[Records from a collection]
=====

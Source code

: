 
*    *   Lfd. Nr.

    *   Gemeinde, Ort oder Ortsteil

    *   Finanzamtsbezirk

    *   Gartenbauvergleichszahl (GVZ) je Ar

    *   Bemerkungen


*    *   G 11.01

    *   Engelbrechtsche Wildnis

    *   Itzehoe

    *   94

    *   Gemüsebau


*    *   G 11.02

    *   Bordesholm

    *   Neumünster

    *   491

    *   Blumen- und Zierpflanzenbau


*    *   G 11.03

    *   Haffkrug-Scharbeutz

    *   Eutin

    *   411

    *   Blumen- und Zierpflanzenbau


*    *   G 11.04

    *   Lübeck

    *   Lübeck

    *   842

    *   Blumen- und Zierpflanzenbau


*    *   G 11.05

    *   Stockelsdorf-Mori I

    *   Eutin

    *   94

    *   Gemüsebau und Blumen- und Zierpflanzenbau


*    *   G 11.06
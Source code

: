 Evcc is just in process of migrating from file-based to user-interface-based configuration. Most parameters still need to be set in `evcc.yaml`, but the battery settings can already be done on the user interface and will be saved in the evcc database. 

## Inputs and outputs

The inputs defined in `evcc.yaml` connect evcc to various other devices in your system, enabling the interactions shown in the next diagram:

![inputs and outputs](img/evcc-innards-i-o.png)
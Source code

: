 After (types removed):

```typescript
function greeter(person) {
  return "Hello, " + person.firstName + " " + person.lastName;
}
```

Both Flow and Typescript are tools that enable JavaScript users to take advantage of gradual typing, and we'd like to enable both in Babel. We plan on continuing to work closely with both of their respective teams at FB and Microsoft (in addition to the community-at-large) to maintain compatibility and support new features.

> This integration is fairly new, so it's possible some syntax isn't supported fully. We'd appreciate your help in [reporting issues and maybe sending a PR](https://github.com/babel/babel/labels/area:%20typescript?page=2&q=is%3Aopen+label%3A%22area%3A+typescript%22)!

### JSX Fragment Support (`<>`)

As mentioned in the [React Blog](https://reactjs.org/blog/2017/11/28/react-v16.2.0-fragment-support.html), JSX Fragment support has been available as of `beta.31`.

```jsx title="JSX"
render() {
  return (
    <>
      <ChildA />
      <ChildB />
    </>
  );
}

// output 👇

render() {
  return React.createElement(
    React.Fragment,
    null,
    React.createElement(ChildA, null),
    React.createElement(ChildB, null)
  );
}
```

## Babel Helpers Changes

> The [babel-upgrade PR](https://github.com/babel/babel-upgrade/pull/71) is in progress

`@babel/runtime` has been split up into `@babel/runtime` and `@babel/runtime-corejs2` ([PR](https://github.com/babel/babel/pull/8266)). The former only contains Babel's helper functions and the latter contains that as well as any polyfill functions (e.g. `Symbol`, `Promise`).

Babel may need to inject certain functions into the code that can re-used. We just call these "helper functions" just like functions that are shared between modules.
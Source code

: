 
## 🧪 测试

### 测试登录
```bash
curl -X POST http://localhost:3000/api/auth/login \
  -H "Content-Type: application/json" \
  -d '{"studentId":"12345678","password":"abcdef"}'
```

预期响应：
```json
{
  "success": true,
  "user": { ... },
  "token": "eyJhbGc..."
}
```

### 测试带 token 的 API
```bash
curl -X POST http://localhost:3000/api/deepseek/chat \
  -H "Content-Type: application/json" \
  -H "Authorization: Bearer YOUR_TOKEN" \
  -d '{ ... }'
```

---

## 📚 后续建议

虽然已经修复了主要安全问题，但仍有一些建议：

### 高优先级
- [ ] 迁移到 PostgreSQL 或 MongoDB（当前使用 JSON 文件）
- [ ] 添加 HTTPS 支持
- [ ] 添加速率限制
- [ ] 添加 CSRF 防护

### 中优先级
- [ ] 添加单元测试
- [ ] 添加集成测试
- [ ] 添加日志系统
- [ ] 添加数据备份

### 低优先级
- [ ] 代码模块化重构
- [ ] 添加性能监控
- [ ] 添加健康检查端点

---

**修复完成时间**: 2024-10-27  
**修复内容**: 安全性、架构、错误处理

=====

■ **REQUIREMENT**: All the records, as written, must be given again.

■ **RESULT**:
Source code

: 
*    *   Lfd. Nr.

    *   Gemeinde, Ort oder Ortsteil

    *   Finanzamtsbezirk

    *   Gartenbauvergleichszahl (GVZ) je Ar

    *   Bemerkungen


*    *   G 11.01

    *   Engelbrechtsche Wildnis

    *   Itzehoe

    *   94

    *   Gemüsebau


*    *   G 11.02

    *   Bordesholm

    *   Neumünster

    *   491

    *   Blumen- und Zierpflanzenbau


*    *   G 11.03

    *   Haffkrug-Scharbeutz

    *   Eutin

    *   411

    *   Blumen- und Zierpflanzenbau


*    *   G 11.04

    *   Lübeck

    *   Lübeck

    *   842

    *   Blumen- und Zierpflanzenbau


*    *   G 11.05

    *   Stockelsdorf-Mori I

    *   Eutin

    *   94

    *   Gemüsebau und Blumen- und Zierpflanzenbau


*    *   G 11.06
Source code

: Evcc is just in process of migrating from file-based to user-interface-based configuration. Most parameters still need to be set in `evcc.yaml`, but the battery settings can already be done on the user interface and will be saved in the evcc database. 

## Inputs and outputs

The inputs defined in `evcc.yaml` connect evcc to various other devices in your system, enabling the interactions shown in the next diagram:

![inputs and outputs](img/evcc-innards-i-o.png)
Source code

: After (types removed):

```typescript
function greeter(person) {
  return "Hello, " + person.firstName + " " + person.lastName;
}
```

Both Flow and Typescript are tools that enable JavaScript users to take advantage of gradual typing, and we'd like to enable both in Babel. We plan on continuing to work closely with both of their respective teams at FB and Microsoft (in addition to the community-at-large) to maintain compatibility and support new features.

> This integration is fairly new, so it's possible some syntax isn't supported fully. We'd appreciate your help in [reporting issues and maybe sending a PR](https://github.com/babel/babel/labels/area:%20typescript?page=2&q=is%3Aopen+label%3A%22area%3A+typescript%22)!

### JSX Fragment Support (`<>`)

As mentioned in the [React Blog](https://reactjs.org/blog/2017/11/28/react-v16.2.0-fragment-support.html), JSX Fragment support has been available as of `beta.31`.

```jsx title="JSX"
render() {
  return (
    <>
      <ChildA />
      <ChildB />
    </>
  );
}

// output 👇

render() {
  return React.createElement(
    React.Fragment,
    null,
    React.createElement(ChildA, null),
    React.createElement(ChildB, null)
  );
}
```

## Babel Helpers Changes

> The [babel-upgrade PR](https://github.com/babel/babel-upgrade/pull/71) is in progress

`@babel/runtime` has been split up into `@babel/runtime` and `@babel/runtime-corejs2` ([PR](https://github.com/babel/babel/pull/8266)). The former only contains Babel's helper functions and the latter contains that as well as any polyfill functions (e.g. `Symbol`, `Promise`).

Babel may need to inject certain functions into the code that can re-used. We just call these "helper functions" just like functions that are shared between modules.
Source code

: 
## 🧪 测试

### 测试登录
```bash
curl -X POST http://localhost:3000/api/auth/login \
  -H "Content-Type: application/json" \
  -d '{"studentId":"12345678","password":"abcdef"}'
```

预期响应：
```json
{
  "success": true,
  "user": { ... },
  "token": "eyJhbGc..."
}
```

### 测试带 token 的 API
```bash
curl -X POST http://localhost:3000/api/deepseek/chat \
  -H "Content-Type: application/json" \
  -H "Authorization: Bearer YOUR_TOKEN" \
  -d '{ ... }'
```

---

## 📚 后续建议

虽然已经修复了主要安全问题，但仍有一些建议：

### 高优先级
- [ ] 迁移到 PostgreSQL 或 MongoDB（当前使用 JSON 文件）
- [ ] 添加 HTTPS 支持
- [ ] 添加速率限制
- [ ] 添加 CSRF 防护

### 中优先级
- [ ] 添加单元测试
- [ ] 添加集成测试
- [ ] 添加日志系统
- [ ] 添加数据备份

### 低优先级
- [ ] 代码模块化重构
- [ ] 添加性能监控
- [ ] 添加健康检查端点

---

**修复完成时间**: 2024-10-27  
**修复内容**: 安全性、架构、错误处理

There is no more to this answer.